DIRECTIONS
For each line below with the word "that", write out a copy.

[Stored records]

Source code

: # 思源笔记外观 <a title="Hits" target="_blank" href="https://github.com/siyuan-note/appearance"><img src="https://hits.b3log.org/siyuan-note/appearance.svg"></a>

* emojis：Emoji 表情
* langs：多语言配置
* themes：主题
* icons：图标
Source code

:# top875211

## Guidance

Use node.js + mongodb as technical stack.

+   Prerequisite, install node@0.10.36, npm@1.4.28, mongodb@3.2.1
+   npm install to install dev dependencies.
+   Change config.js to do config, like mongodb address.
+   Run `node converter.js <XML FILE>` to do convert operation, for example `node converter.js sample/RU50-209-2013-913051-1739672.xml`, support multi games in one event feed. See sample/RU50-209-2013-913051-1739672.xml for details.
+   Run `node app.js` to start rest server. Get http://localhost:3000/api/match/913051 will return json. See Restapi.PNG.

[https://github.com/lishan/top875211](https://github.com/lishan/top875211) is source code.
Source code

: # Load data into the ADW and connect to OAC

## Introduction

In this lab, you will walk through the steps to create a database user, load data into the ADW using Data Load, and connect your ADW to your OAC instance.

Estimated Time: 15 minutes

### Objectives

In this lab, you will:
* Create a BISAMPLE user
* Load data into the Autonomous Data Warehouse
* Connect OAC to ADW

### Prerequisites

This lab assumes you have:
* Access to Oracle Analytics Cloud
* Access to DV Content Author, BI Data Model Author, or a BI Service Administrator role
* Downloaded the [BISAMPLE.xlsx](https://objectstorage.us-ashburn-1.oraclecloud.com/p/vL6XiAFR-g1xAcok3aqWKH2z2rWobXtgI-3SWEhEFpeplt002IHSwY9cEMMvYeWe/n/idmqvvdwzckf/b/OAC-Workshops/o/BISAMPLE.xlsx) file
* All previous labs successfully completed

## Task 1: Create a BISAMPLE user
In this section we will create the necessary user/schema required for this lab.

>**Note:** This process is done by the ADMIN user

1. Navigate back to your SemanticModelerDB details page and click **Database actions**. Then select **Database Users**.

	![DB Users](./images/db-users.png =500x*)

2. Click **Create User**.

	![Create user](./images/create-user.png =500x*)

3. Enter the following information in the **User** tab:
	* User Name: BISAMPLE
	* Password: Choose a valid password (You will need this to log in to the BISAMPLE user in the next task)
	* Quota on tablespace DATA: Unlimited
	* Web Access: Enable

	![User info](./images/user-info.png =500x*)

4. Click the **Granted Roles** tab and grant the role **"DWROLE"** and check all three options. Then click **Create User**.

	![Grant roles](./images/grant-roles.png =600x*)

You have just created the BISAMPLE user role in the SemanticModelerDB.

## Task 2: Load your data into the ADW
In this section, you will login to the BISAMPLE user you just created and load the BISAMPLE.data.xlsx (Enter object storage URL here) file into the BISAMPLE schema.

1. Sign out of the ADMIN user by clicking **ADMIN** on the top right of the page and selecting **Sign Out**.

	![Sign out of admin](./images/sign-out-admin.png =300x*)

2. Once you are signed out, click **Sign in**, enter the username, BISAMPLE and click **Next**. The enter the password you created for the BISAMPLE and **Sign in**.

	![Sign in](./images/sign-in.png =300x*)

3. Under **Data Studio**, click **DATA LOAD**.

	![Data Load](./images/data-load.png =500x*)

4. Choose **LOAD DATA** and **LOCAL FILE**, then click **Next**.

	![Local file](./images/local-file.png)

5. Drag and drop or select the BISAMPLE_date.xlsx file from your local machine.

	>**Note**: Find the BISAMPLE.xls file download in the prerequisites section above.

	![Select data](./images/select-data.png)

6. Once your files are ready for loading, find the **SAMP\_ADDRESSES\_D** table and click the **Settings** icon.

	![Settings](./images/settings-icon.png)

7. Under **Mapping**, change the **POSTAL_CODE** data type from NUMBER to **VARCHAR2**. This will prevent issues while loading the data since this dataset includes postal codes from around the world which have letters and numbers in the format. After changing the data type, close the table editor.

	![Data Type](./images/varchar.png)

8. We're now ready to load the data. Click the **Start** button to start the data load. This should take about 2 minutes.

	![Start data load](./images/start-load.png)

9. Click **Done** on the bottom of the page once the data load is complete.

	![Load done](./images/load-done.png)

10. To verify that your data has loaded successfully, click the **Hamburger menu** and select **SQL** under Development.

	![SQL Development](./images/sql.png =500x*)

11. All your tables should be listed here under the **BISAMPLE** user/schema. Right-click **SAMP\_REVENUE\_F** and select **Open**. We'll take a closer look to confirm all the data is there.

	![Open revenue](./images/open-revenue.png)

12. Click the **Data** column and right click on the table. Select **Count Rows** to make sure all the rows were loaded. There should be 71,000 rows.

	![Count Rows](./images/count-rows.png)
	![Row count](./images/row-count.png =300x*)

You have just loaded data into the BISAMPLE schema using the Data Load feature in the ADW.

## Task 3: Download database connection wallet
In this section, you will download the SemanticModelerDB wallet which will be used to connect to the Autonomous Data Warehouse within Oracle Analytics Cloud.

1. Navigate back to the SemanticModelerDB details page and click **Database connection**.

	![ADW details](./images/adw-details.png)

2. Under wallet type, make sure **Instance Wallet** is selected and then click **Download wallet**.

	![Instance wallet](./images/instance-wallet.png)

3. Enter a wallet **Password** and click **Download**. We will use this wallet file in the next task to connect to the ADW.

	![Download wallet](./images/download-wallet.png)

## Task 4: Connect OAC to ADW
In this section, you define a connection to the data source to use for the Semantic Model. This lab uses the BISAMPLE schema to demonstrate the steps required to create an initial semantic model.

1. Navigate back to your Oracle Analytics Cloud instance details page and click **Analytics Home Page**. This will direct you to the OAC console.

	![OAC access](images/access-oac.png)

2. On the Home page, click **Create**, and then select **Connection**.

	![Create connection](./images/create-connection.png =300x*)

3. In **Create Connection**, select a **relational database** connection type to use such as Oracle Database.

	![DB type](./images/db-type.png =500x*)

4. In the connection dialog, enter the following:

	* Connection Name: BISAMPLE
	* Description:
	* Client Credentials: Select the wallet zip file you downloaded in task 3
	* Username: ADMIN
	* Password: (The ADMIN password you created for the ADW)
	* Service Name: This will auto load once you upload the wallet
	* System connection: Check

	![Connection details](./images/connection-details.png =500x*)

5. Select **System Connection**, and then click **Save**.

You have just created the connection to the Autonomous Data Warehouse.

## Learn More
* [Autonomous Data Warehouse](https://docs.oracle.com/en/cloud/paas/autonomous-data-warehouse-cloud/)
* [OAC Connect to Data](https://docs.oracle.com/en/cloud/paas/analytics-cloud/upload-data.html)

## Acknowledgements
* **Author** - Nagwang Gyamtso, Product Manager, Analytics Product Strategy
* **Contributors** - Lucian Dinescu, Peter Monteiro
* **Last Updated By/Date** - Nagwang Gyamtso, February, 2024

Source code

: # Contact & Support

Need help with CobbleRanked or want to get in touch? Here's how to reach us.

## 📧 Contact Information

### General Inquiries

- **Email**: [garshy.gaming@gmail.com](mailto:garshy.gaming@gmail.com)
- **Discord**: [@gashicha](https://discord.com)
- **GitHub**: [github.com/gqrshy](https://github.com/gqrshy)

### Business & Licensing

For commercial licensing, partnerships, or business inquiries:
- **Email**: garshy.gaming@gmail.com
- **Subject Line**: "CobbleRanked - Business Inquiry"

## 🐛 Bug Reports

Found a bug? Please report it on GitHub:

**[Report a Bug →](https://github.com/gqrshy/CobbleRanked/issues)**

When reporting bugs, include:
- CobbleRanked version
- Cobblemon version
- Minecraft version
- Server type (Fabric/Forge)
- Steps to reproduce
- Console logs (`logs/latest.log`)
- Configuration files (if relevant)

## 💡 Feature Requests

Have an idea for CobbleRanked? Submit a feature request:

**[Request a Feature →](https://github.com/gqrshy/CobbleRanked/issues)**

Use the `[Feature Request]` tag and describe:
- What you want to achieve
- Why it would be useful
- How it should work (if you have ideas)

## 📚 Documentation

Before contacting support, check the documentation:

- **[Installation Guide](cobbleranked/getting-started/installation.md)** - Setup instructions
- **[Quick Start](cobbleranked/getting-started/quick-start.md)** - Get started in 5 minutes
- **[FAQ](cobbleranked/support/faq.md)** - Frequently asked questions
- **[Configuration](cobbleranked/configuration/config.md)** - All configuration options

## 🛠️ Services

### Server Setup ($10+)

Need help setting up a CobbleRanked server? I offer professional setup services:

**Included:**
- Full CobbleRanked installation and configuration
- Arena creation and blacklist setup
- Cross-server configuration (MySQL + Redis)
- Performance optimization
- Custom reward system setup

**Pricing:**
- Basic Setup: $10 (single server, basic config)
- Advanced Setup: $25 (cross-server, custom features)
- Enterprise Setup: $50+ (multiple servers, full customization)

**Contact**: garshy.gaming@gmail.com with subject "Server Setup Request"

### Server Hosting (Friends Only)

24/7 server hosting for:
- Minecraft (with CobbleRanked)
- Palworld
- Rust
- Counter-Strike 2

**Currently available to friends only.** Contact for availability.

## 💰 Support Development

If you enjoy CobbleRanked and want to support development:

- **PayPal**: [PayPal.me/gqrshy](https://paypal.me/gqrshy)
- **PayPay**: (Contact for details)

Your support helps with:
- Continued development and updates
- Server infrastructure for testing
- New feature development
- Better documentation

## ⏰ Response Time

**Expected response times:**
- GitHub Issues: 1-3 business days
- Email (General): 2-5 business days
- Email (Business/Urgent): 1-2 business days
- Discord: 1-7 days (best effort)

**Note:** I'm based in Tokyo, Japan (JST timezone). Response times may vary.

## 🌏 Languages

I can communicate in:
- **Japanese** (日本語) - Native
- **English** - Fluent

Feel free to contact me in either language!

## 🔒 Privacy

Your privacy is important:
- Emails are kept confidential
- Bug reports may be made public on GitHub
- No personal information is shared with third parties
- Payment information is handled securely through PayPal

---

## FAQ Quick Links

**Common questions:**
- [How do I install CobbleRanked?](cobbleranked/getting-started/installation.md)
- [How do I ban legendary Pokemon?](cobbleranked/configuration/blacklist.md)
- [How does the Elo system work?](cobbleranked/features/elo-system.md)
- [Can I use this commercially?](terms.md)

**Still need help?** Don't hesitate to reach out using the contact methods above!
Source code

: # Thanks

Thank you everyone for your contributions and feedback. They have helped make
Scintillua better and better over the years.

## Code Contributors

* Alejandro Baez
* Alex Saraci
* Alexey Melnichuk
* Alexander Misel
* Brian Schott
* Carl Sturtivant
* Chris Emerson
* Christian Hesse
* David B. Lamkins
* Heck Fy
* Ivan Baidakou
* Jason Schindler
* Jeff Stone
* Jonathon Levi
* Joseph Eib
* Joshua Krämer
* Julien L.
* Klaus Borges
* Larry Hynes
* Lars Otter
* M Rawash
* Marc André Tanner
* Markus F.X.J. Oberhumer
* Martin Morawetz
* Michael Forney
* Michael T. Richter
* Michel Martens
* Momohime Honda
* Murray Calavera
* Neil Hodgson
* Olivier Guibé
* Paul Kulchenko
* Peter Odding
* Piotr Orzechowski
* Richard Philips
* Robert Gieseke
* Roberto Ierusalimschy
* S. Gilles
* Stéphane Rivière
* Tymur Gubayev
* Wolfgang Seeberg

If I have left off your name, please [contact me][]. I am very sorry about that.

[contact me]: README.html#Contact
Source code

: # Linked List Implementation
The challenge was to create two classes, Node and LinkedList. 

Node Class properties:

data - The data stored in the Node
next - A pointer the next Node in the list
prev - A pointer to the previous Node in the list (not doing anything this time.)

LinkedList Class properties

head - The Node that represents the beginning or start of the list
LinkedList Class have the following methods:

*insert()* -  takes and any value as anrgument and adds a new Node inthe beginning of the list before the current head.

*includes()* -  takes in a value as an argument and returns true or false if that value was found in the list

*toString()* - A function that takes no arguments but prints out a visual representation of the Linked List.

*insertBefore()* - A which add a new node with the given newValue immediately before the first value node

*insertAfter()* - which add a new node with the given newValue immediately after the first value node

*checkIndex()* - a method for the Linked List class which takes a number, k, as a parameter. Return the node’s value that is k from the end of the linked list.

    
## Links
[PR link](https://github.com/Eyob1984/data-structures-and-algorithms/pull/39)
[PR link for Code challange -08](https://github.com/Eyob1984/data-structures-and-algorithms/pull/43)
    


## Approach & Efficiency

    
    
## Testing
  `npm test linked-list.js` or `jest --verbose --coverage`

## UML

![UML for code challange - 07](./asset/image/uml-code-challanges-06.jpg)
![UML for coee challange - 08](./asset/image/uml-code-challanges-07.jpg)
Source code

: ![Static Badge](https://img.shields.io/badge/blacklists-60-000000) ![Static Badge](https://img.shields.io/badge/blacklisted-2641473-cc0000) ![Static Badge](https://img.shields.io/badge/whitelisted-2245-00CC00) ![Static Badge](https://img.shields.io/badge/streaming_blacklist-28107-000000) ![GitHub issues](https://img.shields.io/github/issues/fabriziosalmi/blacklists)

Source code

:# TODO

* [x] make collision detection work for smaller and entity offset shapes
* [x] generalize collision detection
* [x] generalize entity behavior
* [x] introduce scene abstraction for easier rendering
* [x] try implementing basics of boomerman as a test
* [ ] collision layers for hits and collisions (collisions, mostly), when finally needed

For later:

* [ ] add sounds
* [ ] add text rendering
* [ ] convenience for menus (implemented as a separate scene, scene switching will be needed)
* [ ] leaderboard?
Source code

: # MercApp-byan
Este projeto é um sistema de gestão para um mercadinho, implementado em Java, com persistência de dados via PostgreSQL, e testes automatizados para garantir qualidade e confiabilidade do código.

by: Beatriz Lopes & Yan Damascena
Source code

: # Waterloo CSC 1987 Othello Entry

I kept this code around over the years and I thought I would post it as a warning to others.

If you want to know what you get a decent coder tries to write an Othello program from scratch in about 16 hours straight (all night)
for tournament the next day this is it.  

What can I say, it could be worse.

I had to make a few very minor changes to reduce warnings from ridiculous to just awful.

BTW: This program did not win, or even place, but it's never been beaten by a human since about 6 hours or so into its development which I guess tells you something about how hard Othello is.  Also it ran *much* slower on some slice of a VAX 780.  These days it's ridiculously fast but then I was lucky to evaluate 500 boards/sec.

COMPLETED TASK
10. To verify that your data has loaded successfully, click the **Hamburger menu** and select **SQL** under Development.
If I have left off your name, please [contact me][]. I am very sorry about that.
head - The Node that represents the beginning or start of the list
*includes()* -  takes in a value as an argument and returns true or false if that value was found in the list
*toString()* - A function that takes no arguments but prints out a visual representation of the Linked List.
*checkIndex()* - a method for the Linked List class which takes a number, k, as a parameter. Return the node’s value that is k from the end of the linked list.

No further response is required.